▸ Work to complete: Starting at the line that contains "- **Page Load Time:** < 2 วินาที", output each line through the end of the data exactly, and nothing more.

▸ Recorded data:
=======

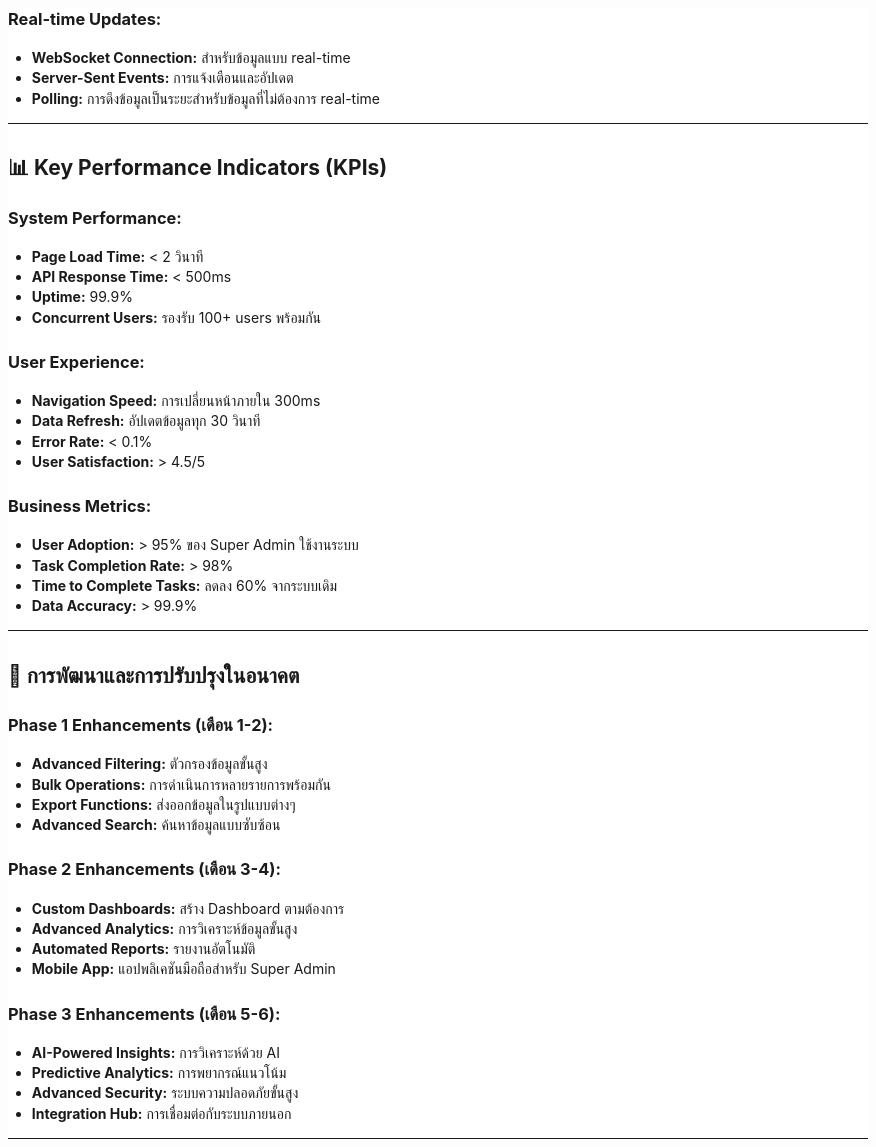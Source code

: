 ### **Real-time Updates:**
- **WebSocket Connection:** สำหรับข้อมูลแบบ real-time
- **Server-Sent Events:** การแจ้งเตือนและอัปเดต
- **Polling:** การดึงข้อมูลเป็นระยะสำหรับข้อมูลที่ไม่ต้องการ real-time

---

## 📊 Key Performance Indicators (KPIs)

### **System Performance:**
- **Page Load Time:** < 2 วินาที
- **API Response Time:** < 500ms
- **Uptime:** 99.9%
- **Concurrent Users:** รองรับ 100+ users พร้อมกัน

### **User Experience:**
- **Navigation Speed:** การเปลี่ยนหน้าภายใน 300ms
- **Data Refresh:** อัปเดตข้อมูลทุก 30 วินาที
- **Error Rate:** < 0.1%
- **User Satisfaction:** > 4.5/5

### **Business Metrics:**
- **User Adoption:** > 95% ของ Super Admin ใช้งานระบบ
- **Task Completion Rate:** > 98%
- **Time to Complete Tasks:** ลดลง 60% จากระบบเดิม
- **Data Accuracy:** > 99.9%

---

## 🚀 การพัฒนาและการปรับปรุงในอนาคต

### **Phase 1 Enhancements (เดือน 1-2):**
- **Advanced Filtering:** ตัวกรองข้อมูลขั้นสูง
- **Bulk Operations:** การดำเนินการหลายรายการพร้อมกัน
- **Export Functions:** ส่งออกข้อมูลในรูปแบบต่างๆ
- **Advanced Search:** ค้นหาข้อมูลแบบซับซ้อน

### **Phase 2 Enhancements (เดือน 3-4):**
- **Custom Dashboards:** สร้าง Dashboard ตามต้องการ
- **Advanced Analytics:** การวิเคราะห์ข้อมูลขั้นสูง
- **Automated Reports:** รายงานอัตโนมัติ
- **Mobile App:** แอปพลิเคชันมือถือสำหรับ Super Admin

### **Phase 3 Enhancements (เดือน 5-6):**
- **AI-Powered Insights:** การวิเคราะห์ด้วย AI
- **Predictive Analytics:** การพยากรณ์แนวโน้ม
- **Advanced Security:** ระบบความปลอดภัยขั้นสูง
- **Integration Hub:** การเชื่อมต่อกับระบบภายนอก

---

=======

▸ Solution for this exercise:
- **Page Load Time:** < 2 วินาที
- **API Response Time:** < 500ms
- **Uptime:** 99.9%
- **Concurrent Users:** รองรับ 100+ users พร้อมกัน

### **User Experience:**
- **Navigation Speed:** การเปลี่ยนหน้าภายใน 300ms
- **Data Refresh:** อัปเดตข้อมูลทุก 30 วินาที
- **Error Rate:** < 0.1%
- **User Satisfaction:** > 4.5/5

### **Business Metrics:**
- **User Adoption:** > 95% ของ Super Admin ใช้งานระบบ
- **Task Completion Rate:** > 98%
- **Time to Complete Tasks:** ลดลง 60% จากระบบเดิม
- **Data Accuracy:** > 99.9%

---

## 🚀 การพัฒนาและการปรับปรุงในอนาคต

### **Phase 1 Enhancements (เดือน 1-2):**
- **Advanced Filtering:** ตัวกรองข้อมูลขั้นสูง
- **Bulk Operations:** การดำเนินการหลายรายการพร้อมกัน
- **Export Functions:** ส่งออกข้อมูลในรูปแบบต่างๆ
- **Advanced Search:** ค้นหาข้อมูลแบบซับซ้อน

### **Phase 2 Enhancements (เดือน 3-4):**
- **Custom Dashboards:** สร้าง Dashboard ตามต้องการ
- **Advanced Analytics:** การวิเคราะห์ข้อมูลขั้นสูง
- **Automated Reports:** รายงานอัตโนมัติ
- **Mobile App:** แอปพลิเคชันมือถือสำหรับ Super Admin

### **Phase 3 Enhancements (เดือน 5-6):**
- **AI-Powered Insights:** การวิเคราะห์ด้วย AI
- **Predictive Analytics:** การพยากรณ์แนวโน้ม
- **Advanced Security:** ระบบความปลอดภัยขั้นสูง
- **Integration Hub:** การเชื่อมต่อกับระบบภายนอก

---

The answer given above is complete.